Does $E(X|X\in A)=\frac{E(X\mathbf{1}(X\in A))}{Pr(X\in A)}$ hold? Does $E(X|X\in A)=\frac{E(X\mathbf{1}(X\in A))}{Pr(X\in A)}$ hold? (Here $\mathbf{1}(\cdot)$ is the indicator function). To me it seems that it holds. Here is the proof:
$E(X|X\in A)=\int_{-\infty}^{\infty}xf(x|x\in A)dx=\int_{-\infty}^{\infty}x\frac{f(x,x\in A)}{Pr(X\in A)}dx=\int_{-\infty}^{\infty}x\frac{f(x)\mathbf{1}(x\in A)}{Pr(X\in A)}dx=\frac{E(X\mathbf{1}(X\in A))}{Pr(X\in A)}$ .
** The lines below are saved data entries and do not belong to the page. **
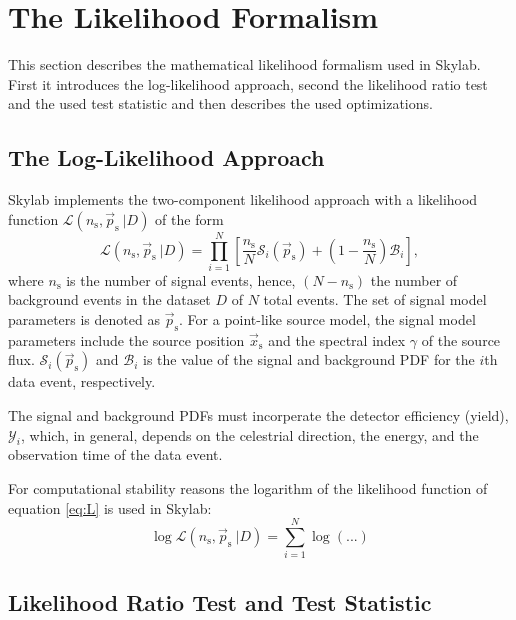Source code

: \documentclass{article}
\newcommand{\ns}{n_{\mathrm{s}}}
\newcommand{\ps}{\vec{p}_{\mathrm{s}}}
\newcommand{\xs}{\vec{x}_{\mathrm{s}}}
\begin{document}
\section{The Likelihood Formalism}

This section describes the mathematical likelihood formalism used in Skylab.
First it introduces the log-likelihood approach, second the likelihood ratio
test and the used test statistic and then describes the used optimizations.

\subsection{The Log-Likelihood Approach}

Skylab implements the two-component likelihood approach with a likelihood
function $\mathcal{L}(n_{\mathrm{s}},\vec{p}_{\mathrm{s}}~|D)$ of the form
\begin{equation}
 \mathcal{L}(\ns,\ps~|D) = \prod_{i=1}^{N}\left[ \frac{\ns}{N} \mathcal{S}_{i}(\ps) + (1 - \frac{\ns}{N}) \mathcal{B}_{i} \right],
\label{eq:L}
\end{equation}
where $\ns$ is the number of signal events, hence, $(N-\ns)$ the number of
background events in the dataset $D$ of $N$ total events.
The set of signal model parameters is denoted as $\ps$. For a point-like source
model, the signal model parameters include the source position $\xs$ and the
spectral index $\gamma$ of the source flux.
$\mathcal{S}_i(\ps)$ and $\mathcal{B}_i$ is the value of the signal and background PDF for the $i$th data
event, respectively.

The signal and background PDFs must incorperate the detector efficiency (yield),
$\mathcal{Y}_i$, which, in general, depends on the celestrial direction, the
energy, and the observation time of the data event.

For computational stability reasons the logarithm of the likelihood function of
equation \ref{eq:L} is used in Skylab:
\begin{equation}
 \log \mathcal{L}(\ns,\ps~|D) = \sum_{i=1}^{N} \log (...)
\end{equation}

\subsection{Likelihood Ratio Test and Test Statistic}
\end{document}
Does this proof look correct?
 A: For a proof without using integrals but using the Law of Iterated Expectations :
Let $\mathbf{1}_{A}$ denote $\mathbf{1}_{X \in A}$. Then
$$E[X \mathbf{1}_{A}]=E[E(X \mathbf{1}_{A} | \mathbf{1}_{A} )]=E[\mathbf{1}_{A}E(X|\mathbf{1}_{A})]=Pr(\mathbf{1}_{A}=1)E[X|X \in A]+Pr(\mathbf{1}_{A}=0)(0\times E[X | X \notin A])=Pr(\mathbf{1}_{A}=1)E[X|X \in A]$$
The result follows (divide both sides by $Pr(\mathbf{1}_{A}=1)$)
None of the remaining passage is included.